In case of stairs, use fire (plus HOWTO)

In case of stairs, use fire

Just a silly re-consideration of a sign my friend Nancy found. Hit the jump for a making-of…

To complete these steps, you will need to have copies of the GIMP and Inkscape.

1. First, load the image into the GIMP.

2. Use the transform tool to correct the perspective (I recommend setting up guide lines, by dragging from the ruler into the image).

3. Once the image is squared up, crop it to size.

4. Use the threshold tool to convert the image into black and white. Drag the arm until you find something that represents the original image. Don’t worry if it is a bit noisy, we’ll clear that up in a minute. Once you have something you like, apply the threshold command, and copy the resulting image to the clipboard.

5. Next, fire up your copy of Inkscape and paste in the image.

6. Use the ‘trace bitmap’ function to convert the bitmap into lineart. The defaults worked for me.

7. If the traced version looks good, delete the bitmap version. Otherwise, tune the settings and try again.

8. Use the path->break apart command to disconnect each of the individual components of the image, so that you will be able to drag them around.

9. Recombine the pieces that should be together (such as the body and head of the person, and the individual words), by selecting each group in turn, and applying the path->combine tool. Note that I changed the color of the black text rectangle, so that I would be able to see the text elements in front of it.

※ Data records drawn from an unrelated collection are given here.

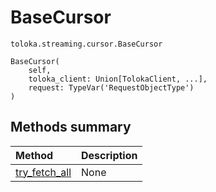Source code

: # BaseCursor
`toloka.streaming.cursor.BaseCursor`

```
BaseCursor(
    self,
    toloka_client: Union[TolokaClient, ...],
    request: TypeVar('RequestObjectType')
)
```

## Methods summary

| Method | Description |
| :------| :-----------|
[try_fetch_all](toloka.streaming.cursor.BaseCursor.try_fetch_all.md)| None
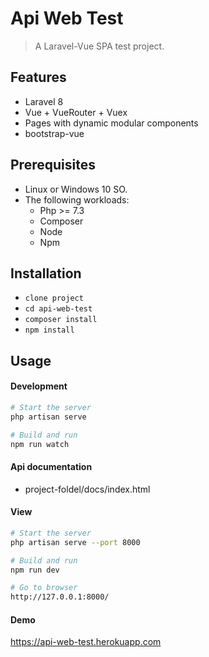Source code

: # Api Web Test 

> A Laravel-Vue SPA test project.

## Features

- Laravel 8
- Vue + VueRouter + Vuex
- Pages with dynamic modular components
- bootstrap-vue


## Prerequisites

* Linux or Windows 10 SO.
* The following workloads:
   * Php >= 7.3
   * Composer
   * Node
   * Npm

## Installation

- `clone project`
- `cd api-web-test`
- `composer install`
- `npm install`

## Usage

#### Development

```bash
# Start the server
php artisan serve

# Build and run
npm run watch
```

#### Api documentation

* project-foldel/docs/index.html

#### View

```bash
# Start the server
php artisan serve --port 8000

# Build and run
npm run dev

# Go to browser
http://127.0.0.1:8000/
```

#### Demo

https://api-web-test.herokuapp.com
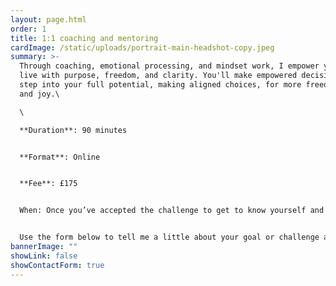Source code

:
 ```yaml
---
layout: page.html
order: 1
title: 1:1 coaching and mentoring
cardImage: /static/uploads/portrait-main-headshot-copy.jpeg
summary: >-
  Through coaching, emotional processing, and mindset work, I empower you to
  live with purpose, freedom, and clarity. You'll make empowered decisions and
  step into your full potential, making aligned choices, for more freedom, ease
  and joy.\

  \

  **Duration**: 90 minutes


  **Format**: Online


  **Fee**: £175


  When: Once you’ve accepted the challenge to get to know yourself and change your reality from the inside out, get in touch and we’ll find a time slot.


  Use the form below to tell me a little about your goal or challenge and some availability, and I’ll get back to you to arrange a free discovery call.
bannerImage: ""
showLink: false
showContactForm: true
---
```

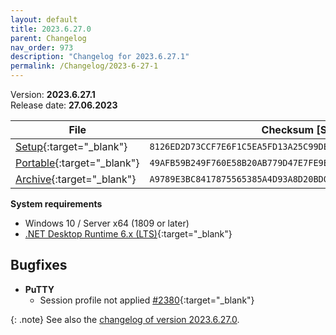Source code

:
 ```yaml
---
layout: default
title: 2023.6.27.0
parent: Changelog
nav_order: 973
description: "Changelog for 2023.6.27.1"
permalink: /Changelog/2023-6-27-1
---
```


Version: **2023.6.27.1** <br />
Release date: **27.06.2023**

| File                                                                                                                                                | Checksum [SHA256]                                                  |
| --------------------------------------------------------------------------------------------------------------------------------------------------- | ------------------------------------------------------------------ |
| [Setup](https://github.com/BornToBeRoot/NETworkManager/releases/download/2023.6.27.1/NETworkManager_2023.6.27.1_Setup.exe){:target="\_blank"}       | `8126ED2D73CCF7E6F1C5EA5FD13A25C99DE1493F05A71C1435A956DA4409C836` |
| [Portable](https://github.com/BornToBeRoot/NETworkManager/releases/download/2023.6.27.1/NETworkManager_2023.6.27.1_Portable.zip){:target="\_blank"} | `49AFB59B249F760E58B20AB779D47E7FE9E39A082EB6F10601A5EF1A0D40A6B8` |
| [Archive](https://github.com/BornToBeRoot/NETworkManager/releases/download/2023.6.27.1/NETworkManager_2023.6.27.1_Archive.zip){:target="\_blank"}   | `A9789E3BC8417875565385A4D93A8D20BD0A793EA1BAE390232B85B4BF51123D` |

**System requirements**

- Windows 10 / Server x64 (1809 or later)
- [.NET Desktop Runtime 6.x (LTS)](https://dotnet.microsoft.com/download/dotnet/6.0){:target="\_blank"}

## Bugfixes

- **PuTTY**
  - Session profile not applied [#2380](https://github.com/BornToBeRoot/NETworkManager/pull/2380){:target="\_blank"}
  
{: .note}
See also the [changelog of version 2023.6.27.0](https://borntoberoot.net/NETworkManager/Changelog/2023-6-27-0).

10. Re-arrange the components to your liking.

11. Use the align/distribute tools to fix the spacings on the words. I used the align tools to line up the words, then used the equal spacing tool to space them out.

12. Recombine all of the words into a single block, to make them visible again.

13. (optional) Make the text box square by deleting any extra points spaced around its edges, then aligning the corner points.

14. Create a white square that has the same size as the black text box, to serve as a bounding box for the image. Export the drawing, and you are done!